Документ этот очень «в духе века»: немного смутный, восхваляющий чувства перед разумом, и в то же время серьезный, достойный; замечательна мысль, что если внешняя сила ведет за собою настоящего, возвышенного человека, то он следует за нею «как завоеватель»!

Пути братьев как будто расходятся. Один приближается к Сенатской площади, другой пойдет иначе. Грибоедов, наверное, был прав, когда убеждал Владимира Одоевского (через несколько месяцев после только что цитированного сердитого письма Александра): «Он же тебя более по мне знает, из моих описаний, вы слишком были молоды, когда вместе живали или виделись, и не могли составить себе решительного мнения друг о друге» [Гр., т. III, с. 175].
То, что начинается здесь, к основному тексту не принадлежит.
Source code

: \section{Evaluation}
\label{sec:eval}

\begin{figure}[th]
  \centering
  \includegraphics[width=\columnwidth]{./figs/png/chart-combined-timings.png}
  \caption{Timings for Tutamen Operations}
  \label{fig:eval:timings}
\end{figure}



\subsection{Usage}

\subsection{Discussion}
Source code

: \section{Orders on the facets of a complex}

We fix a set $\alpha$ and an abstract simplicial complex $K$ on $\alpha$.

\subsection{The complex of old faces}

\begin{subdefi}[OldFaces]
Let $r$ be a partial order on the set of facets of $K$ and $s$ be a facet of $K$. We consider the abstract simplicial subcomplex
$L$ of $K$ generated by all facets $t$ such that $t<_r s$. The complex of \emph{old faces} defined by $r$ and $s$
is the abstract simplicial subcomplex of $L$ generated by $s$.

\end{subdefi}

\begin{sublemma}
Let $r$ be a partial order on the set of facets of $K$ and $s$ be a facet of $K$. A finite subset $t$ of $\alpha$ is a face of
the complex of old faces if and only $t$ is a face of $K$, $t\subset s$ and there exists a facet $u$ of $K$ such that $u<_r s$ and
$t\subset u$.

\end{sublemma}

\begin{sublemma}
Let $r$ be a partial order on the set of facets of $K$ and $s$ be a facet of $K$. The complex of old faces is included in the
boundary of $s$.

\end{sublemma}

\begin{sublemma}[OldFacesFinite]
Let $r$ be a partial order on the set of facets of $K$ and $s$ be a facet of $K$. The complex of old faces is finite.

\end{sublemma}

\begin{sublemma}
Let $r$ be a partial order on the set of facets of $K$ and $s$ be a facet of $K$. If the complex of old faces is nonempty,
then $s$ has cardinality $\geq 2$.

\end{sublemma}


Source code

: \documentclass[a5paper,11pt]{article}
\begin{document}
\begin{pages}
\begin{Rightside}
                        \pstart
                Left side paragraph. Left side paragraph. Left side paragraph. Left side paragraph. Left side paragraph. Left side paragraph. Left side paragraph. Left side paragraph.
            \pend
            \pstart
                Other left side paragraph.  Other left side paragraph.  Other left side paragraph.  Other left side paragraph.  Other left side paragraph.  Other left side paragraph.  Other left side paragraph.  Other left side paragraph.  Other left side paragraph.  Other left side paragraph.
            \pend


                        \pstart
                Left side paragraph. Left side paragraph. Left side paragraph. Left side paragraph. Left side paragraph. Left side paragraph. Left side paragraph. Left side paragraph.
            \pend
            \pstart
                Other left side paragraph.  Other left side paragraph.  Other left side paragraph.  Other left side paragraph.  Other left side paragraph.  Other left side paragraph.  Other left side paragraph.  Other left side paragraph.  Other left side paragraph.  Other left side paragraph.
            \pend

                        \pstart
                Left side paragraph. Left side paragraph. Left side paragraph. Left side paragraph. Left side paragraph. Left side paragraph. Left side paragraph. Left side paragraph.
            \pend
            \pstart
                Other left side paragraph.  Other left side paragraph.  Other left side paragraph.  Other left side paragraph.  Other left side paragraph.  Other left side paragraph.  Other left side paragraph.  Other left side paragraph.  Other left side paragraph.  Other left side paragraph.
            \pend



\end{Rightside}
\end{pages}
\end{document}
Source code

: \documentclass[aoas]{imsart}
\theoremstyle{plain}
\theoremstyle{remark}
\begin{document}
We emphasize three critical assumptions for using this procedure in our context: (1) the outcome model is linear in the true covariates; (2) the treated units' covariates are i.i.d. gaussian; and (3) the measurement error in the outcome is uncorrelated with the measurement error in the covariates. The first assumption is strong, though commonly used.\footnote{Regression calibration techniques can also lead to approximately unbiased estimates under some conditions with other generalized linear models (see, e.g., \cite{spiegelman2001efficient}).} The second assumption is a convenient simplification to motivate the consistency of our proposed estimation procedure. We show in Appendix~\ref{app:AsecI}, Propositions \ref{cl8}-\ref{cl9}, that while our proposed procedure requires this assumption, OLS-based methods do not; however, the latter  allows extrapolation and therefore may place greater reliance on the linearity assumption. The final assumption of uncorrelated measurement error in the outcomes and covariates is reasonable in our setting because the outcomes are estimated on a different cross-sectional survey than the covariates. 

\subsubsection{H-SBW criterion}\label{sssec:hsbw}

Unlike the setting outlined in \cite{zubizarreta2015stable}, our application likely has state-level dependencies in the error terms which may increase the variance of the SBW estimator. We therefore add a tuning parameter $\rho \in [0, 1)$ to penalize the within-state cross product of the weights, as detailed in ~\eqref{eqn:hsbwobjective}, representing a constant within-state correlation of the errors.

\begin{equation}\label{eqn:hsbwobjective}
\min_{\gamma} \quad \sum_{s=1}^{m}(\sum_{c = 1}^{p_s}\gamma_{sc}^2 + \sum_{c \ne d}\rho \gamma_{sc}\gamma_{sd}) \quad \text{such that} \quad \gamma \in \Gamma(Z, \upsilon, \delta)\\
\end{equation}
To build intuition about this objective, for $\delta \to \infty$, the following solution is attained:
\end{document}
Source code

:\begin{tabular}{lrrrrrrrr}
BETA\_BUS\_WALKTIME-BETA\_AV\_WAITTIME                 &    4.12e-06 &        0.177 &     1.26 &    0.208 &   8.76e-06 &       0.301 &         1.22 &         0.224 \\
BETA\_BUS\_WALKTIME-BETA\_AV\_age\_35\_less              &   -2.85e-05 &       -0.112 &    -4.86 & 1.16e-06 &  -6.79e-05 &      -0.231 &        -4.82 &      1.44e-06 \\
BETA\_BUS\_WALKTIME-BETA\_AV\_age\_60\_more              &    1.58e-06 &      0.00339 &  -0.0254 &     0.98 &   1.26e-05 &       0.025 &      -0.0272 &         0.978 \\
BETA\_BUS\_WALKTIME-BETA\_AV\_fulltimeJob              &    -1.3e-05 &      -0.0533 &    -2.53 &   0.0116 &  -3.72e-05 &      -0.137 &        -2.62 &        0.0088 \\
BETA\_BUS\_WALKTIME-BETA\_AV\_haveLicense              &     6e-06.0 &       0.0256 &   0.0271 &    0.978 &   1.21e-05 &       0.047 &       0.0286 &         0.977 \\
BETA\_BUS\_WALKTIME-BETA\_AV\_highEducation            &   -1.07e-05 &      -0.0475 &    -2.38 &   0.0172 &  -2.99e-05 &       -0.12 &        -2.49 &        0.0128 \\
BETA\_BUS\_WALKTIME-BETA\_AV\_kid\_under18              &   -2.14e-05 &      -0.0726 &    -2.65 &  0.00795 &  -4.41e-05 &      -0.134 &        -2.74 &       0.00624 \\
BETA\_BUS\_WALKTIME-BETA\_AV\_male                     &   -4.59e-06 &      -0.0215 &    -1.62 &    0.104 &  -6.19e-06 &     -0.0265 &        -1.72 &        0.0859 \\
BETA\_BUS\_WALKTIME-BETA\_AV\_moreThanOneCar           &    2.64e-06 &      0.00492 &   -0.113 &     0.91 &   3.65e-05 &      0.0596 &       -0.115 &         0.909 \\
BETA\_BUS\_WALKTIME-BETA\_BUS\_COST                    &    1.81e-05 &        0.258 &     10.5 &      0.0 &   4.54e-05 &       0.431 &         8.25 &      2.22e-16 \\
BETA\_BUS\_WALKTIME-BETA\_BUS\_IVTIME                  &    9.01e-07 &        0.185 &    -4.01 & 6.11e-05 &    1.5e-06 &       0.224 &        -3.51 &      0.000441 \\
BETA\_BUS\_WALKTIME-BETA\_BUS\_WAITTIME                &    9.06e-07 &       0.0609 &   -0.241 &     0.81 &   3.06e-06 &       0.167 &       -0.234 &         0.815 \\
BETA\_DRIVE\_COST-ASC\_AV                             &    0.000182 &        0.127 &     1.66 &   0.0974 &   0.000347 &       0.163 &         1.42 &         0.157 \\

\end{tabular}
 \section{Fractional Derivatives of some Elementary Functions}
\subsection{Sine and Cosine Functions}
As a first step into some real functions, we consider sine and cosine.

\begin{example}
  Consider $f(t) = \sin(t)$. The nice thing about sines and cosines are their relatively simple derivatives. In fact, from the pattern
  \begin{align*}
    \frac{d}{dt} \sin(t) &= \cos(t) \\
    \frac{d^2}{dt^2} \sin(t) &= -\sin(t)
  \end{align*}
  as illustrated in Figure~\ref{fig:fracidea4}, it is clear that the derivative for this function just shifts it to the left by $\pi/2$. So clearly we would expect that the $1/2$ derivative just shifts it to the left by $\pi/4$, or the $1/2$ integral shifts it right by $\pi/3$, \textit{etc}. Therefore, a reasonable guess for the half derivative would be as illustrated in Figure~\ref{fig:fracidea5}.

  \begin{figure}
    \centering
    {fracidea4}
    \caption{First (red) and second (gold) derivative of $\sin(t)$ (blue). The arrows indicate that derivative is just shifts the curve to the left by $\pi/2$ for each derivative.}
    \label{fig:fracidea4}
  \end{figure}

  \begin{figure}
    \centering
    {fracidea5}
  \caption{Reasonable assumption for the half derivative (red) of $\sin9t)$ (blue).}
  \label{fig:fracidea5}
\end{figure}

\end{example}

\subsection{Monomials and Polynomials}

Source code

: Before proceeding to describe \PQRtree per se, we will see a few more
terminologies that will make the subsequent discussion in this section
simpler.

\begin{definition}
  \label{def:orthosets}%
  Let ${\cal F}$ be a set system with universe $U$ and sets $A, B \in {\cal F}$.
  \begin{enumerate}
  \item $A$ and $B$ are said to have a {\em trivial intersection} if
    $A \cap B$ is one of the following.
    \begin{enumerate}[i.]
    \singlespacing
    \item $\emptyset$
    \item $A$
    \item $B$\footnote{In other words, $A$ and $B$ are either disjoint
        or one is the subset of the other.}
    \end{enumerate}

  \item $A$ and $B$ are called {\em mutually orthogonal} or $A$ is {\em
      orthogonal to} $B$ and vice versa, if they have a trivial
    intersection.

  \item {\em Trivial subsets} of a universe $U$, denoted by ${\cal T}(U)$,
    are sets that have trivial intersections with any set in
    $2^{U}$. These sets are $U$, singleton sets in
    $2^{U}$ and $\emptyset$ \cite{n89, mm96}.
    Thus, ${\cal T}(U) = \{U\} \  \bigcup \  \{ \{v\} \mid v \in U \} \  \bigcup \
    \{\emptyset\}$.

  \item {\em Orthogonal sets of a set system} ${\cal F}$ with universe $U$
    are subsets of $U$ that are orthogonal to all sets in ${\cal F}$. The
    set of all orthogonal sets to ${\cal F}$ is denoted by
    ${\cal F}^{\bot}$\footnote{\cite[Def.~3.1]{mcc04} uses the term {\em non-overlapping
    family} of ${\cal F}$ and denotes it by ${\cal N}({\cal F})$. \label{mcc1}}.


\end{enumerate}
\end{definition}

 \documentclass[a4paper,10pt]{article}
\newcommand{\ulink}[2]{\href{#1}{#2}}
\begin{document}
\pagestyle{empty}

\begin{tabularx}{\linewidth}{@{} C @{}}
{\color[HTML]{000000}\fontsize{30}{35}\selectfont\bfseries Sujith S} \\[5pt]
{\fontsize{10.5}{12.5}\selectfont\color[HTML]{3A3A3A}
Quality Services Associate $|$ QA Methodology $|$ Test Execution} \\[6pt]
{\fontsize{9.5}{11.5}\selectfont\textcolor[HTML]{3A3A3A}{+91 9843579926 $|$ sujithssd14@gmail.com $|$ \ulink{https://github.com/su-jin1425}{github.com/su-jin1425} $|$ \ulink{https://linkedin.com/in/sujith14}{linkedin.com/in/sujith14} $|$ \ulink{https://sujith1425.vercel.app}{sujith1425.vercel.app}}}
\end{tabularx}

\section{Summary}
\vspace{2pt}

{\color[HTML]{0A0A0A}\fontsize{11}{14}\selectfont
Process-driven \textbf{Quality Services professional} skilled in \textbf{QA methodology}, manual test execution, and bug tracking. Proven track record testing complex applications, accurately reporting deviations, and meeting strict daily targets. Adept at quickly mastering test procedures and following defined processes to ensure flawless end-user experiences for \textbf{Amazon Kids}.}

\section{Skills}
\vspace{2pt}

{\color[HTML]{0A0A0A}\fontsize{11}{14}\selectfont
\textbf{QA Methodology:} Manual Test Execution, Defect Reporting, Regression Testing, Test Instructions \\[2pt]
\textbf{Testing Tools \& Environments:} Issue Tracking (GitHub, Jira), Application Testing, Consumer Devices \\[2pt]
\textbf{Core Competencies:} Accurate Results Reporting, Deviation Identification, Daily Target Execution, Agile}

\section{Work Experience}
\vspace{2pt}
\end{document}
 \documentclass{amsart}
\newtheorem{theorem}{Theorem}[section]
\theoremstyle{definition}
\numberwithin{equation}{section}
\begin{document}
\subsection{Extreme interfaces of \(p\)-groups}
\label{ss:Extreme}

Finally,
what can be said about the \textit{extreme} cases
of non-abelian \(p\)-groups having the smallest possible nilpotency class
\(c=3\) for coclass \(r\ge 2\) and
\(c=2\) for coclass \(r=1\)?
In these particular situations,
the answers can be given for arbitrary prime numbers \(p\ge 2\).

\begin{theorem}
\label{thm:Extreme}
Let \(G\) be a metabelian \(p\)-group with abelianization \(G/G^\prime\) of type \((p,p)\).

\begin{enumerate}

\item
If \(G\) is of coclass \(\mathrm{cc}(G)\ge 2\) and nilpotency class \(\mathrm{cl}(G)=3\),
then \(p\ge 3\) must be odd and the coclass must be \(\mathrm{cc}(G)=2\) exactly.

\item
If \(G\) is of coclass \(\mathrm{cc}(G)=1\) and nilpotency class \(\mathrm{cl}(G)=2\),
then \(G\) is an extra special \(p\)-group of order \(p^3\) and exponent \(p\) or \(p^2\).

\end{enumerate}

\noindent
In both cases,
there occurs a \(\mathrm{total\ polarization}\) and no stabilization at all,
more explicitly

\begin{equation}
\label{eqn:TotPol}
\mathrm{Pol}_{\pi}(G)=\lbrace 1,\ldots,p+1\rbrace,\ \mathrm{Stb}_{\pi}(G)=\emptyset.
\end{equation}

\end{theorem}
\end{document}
Из двух Одоевских Грибоедов явно предпочитает Александра, кажется совершенно не представляя мягкого, мечтательного юношу завтрашним мятежником…

Сохранился поразительный черновик письма Грибоедова уже к Одоевскому-каторжнику (1828 г.): «Я оставил тебя прежде твоей экзальтации в 1825 г. […] Кто тебя завлек в эту гибель!! [Зачеркнуто: „В этот сумасбродный заговор! кто тебя погубил!!“] Ты был хотя моложе, но основательнее прочих. Не тебе бы к ним примешаться, а им у тебя ума и доброты сердца позаимствовать. Судьба иначе определила, довольно об этом» [Гр., т. III, с. 208, 348].

Многое в этих строках, вероятно, объясняется царской почтовой цензурой, распечатывающей все письма к осужденному; но все же здесь наверняка и доля истинных грибоедовских чувств.

Не нужно искать в этих строках измену, отречение от старых друзей: Грибоедов уверен, что каждый должен идти своим путем; что удел, на который сознательно, неумолимо обрекли себя Рылеев, Пестель, Бестужев, неестествен для такой натуры, как Александр Одоевский. В часы отчаяния за погибающего друга Грибоедов, кажется, забывает, недооценивает совершенно особое, нерасторжимое сродство декабризма и поэзии; и об этом нужно сказать хоть немного, прежде чем наше повествование продолжится в Сибири и на Кавказе.

После того как декабристы были приговорены, их следственным делам надлежало отправиться в секретный архив; но перед тем изо всех документов было приказано изъять «возмутительные стихотворения». Там же, где это было невозможно (на обороте листа со стихами помещались важные показания), поэтические строчки густо вымараны, и только в наши дни их удалось прочесть с помощью специальных технических средств.

Стихи уничтожались, чтобы даже чиновники, допущенные к секретному делопроизводству, при случае не скопировали, не выучили наизусть, не распространили легко запоминающиеся строки, призывавшие к борьбе с самовластием и крепостничеством.